● **Problem statement**
Copy each line below in which the string "Integer" appears.

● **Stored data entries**
>>

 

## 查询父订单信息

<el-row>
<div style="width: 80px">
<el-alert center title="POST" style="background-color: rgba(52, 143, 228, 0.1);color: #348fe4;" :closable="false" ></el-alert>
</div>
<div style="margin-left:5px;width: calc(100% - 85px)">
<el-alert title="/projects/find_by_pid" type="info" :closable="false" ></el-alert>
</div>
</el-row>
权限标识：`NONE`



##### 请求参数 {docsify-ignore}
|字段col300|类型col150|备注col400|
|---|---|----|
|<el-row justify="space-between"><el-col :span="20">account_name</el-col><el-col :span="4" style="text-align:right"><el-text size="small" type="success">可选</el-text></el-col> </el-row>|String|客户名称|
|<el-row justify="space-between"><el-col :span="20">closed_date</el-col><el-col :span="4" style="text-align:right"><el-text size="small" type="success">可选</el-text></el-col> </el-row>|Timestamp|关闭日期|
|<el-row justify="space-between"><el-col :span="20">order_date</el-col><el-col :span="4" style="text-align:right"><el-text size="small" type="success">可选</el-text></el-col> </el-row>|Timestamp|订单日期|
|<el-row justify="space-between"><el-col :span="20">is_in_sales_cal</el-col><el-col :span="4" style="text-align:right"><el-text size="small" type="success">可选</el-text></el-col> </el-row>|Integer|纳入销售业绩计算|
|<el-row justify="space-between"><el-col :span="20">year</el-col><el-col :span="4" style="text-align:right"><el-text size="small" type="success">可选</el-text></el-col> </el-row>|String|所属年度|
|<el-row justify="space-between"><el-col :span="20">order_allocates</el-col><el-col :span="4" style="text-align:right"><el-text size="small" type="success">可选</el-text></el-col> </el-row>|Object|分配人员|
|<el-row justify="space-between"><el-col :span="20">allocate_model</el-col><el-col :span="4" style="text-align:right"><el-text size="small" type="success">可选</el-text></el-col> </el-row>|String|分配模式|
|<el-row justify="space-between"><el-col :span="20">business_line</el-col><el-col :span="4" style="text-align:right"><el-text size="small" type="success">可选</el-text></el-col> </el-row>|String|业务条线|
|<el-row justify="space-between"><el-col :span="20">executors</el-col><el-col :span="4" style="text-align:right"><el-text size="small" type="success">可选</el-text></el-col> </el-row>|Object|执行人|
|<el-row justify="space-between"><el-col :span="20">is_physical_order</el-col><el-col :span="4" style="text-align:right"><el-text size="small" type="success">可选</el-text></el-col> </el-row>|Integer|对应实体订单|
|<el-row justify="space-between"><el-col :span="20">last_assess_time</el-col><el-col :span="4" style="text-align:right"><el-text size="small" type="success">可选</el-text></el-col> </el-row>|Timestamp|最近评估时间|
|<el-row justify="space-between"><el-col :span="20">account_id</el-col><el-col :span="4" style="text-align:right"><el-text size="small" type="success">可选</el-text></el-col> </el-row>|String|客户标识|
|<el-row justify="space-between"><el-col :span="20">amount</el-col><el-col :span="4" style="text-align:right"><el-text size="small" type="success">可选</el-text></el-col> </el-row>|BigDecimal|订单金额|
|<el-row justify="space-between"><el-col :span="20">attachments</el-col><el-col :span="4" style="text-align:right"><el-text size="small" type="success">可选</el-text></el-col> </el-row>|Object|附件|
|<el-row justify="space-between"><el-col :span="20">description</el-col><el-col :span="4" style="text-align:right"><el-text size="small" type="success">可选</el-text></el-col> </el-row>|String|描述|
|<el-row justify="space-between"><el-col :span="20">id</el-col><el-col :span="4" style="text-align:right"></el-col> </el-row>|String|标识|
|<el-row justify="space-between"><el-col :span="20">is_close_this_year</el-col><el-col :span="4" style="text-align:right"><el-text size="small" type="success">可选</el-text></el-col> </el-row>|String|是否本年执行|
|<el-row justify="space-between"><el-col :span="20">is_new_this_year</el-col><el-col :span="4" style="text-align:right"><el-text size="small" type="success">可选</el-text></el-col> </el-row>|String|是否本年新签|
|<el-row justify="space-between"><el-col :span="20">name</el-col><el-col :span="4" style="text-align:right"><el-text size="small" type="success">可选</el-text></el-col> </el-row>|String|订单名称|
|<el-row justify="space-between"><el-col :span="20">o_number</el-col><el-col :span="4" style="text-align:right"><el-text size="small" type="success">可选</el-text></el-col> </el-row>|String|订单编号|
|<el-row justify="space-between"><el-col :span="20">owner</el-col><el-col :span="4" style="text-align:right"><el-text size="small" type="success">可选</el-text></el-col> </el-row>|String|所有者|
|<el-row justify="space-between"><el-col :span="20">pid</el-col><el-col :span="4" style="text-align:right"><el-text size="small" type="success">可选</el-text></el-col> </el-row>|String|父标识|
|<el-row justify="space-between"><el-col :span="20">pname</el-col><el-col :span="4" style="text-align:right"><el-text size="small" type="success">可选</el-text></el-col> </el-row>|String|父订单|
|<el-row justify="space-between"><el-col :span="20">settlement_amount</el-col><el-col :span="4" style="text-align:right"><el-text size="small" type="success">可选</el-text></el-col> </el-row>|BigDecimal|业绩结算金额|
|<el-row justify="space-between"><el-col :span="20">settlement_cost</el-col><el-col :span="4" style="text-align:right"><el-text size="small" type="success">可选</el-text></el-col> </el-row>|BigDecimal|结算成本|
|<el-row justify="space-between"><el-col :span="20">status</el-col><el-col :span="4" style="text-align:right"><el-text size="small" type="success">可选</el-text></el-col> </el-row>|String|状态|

<<
>>

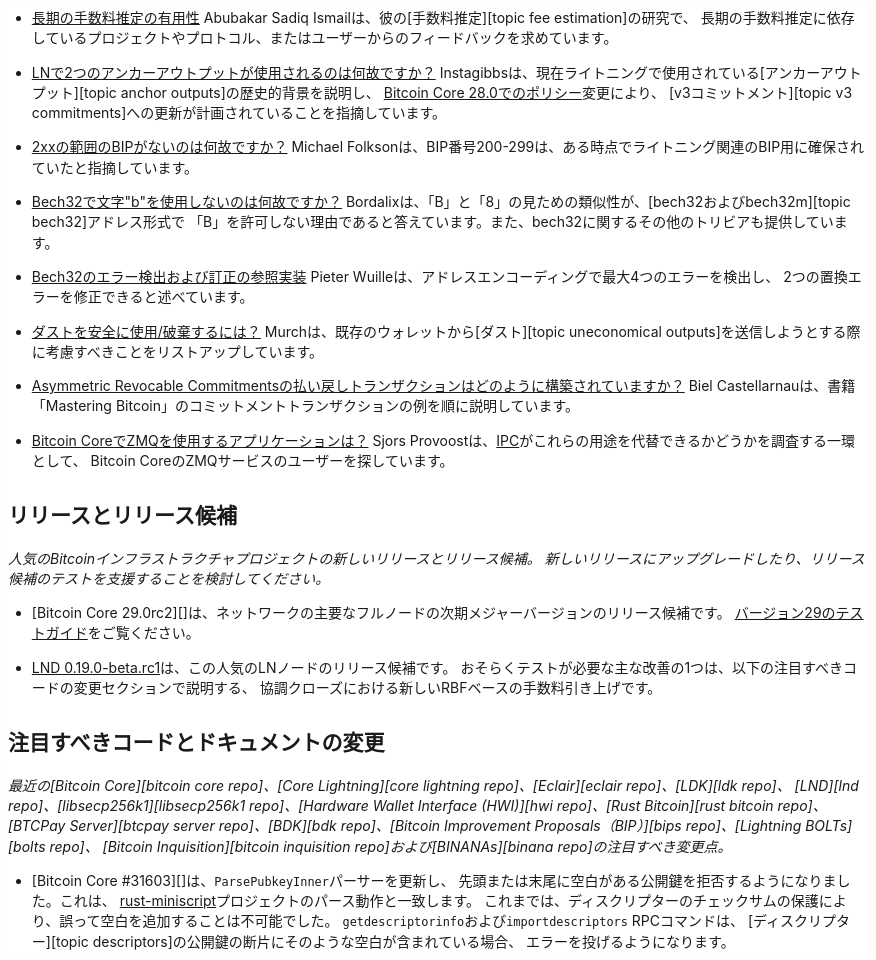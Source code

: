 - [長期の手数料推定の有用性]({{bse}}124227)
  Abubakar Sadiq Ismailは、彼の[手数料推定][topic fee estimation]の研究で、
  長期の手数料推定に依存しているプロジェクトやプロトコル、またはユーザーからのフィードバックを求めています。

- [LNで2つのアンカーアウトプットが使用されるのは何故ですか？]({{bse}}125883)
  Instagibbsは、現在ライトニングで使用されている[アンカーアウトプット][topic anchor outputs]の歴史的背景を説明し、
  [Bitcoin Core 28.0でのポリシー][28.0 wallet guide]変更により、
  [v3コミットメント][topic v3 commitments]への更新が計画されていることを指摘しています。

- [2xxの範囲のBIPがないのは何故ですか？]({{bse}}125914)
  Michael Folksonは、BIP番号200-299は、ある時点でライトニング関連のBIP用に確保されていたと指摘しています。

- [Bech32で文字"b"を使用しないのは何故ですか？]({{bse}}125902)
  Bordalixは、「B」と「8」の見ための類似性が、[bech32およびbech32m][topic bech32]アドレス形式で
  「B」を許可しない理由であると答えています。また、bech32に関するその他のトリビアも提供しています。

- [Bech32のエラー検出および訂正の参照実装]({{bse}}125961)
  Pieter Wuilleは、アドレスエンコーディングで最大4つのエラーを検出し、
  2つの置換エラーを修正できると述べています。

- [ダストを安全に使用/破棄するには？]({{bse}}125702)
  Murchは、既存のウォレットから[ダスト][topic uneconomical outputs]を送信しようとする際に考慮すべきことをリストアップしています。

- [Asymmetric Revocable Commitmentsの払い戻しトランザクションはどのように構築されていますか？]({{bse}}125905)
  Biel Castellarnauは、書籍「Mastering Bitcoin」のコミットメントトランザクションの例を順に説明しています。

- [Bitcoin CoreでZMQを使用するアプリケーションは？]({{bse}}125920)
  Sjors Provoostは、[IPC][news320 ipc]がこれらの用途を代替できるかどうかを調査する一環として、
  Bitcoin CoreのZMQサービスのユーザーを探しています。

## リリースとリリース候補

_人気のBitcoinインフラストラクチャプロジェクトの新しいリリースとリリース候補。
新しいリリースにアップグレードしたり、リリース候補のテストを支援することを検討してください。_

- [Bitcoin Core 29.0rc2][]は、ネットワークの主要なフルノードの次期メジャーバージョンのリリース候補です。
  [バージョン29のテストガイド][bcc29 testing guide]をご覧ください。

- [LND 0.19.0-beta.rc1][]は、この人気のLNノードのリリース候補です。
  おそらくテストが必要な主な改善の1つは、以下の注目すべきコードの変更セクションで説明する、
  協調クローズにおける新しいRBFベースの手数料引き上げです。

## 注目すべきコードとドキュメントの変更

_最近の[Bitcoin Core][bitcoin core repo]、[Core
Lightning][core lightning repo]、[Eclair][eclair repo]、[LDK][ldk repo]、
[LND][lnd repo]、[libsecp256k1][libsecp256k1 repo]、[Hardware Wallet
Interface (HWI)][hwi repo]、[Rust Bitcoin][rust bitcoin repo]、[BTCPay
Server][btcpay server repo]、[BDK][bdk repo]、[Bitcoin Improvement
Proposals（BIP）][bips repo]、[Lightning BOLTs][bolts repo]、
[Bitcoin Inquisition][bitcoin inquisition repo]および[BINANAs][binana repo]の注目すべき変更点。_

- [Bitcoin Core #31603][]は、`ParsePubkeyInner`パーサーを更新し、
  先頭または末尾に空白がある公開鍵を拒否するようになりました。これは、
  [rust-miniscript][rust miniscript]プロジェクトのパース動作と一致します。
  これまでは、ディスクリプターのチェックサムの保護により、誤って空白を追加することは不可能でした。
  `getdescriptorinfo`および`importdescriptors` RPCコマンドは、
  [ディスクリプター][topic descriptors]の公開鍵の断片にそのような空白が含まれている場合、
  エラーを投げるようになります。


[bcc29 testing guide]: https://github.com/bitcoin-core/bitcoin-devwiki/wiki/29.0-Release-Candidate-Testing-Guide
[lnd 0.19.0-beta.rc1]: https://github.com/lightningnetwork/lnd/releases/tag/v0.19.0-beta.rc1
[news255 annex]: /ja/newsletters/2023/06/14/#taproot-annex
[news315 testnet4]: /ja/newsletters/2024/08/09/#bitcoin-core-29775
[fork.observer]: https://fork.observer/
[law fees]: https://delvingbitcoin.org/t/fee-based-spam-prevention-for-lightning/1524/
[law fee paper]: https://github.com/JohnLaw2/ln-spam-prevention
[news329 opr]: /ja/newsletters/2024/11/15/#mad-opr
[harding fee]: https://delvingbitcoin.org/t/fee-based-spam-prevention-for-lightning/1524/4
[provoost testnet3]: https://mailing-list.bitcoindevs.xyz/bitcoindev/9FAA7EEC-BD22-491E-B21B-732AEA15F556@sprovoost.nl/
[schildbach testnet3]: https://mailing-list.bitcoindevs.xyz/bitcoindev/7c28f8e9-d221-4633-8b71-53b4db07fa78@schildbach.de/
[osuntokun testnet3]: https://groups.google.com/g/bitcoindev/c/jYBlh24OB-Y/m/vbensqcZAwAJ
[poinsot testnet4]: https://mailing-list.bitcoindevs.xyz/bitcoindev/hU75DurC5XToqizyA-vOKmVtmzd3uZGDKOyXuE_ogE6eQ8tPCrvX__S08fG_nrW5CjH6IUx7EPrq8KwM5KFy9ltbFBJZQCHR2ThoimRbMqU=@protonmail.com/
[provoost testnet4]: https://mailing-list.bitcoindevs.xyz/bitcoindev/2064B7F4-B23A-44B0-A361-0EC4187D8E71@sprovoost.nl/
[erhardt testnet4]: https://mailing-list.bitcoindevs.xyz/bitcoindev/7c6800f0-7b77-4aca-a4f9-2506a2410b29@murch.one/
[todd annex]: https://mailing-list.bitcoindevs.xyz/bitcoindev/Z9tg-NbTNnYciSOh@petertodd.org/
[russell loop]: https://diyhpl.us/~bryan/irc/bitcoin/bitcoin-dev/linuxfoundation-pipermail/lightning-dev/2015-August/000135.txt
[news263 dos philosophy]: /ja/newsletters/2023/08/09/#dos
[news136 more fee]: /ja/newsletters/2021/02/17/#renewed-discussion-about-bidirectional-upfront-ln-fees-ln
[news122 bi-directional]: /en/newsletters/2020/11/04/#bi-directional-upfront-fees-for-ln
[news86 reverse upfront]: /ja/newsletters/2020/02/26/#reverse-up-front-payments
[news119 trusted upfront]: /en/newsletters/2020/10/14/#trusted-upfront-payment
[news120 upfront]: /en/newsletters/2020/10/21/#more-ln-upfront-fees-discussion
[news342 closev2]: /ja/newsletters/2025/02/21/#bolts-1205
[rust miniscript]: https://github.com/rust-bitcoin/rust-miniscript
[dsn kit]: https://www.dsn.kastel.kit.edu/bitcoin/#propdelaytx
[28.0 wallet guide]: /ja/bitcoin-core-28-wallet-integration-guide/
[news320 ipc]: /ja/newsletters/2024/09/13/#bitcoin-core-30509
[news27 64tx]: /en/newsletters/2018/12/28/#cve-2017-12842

<<

● **Written response**
|<el-row justify="space-between"><el-col :span="20">is_in_sales_cal</el-col><el-col :span="4" style="text-align:right"><el-text size="small" type="success">可选</el-text></el-col> </el-row>|Integer|纳入销售业绩计算|
|<el-row justify="space-between"><el-col :span="20">is_physical_order</el-col><el-col :span="4" style="text-align:right"><el-text size="small" type="success">可选</el-text></el-col> </el-row>|Integer|对应实体订单|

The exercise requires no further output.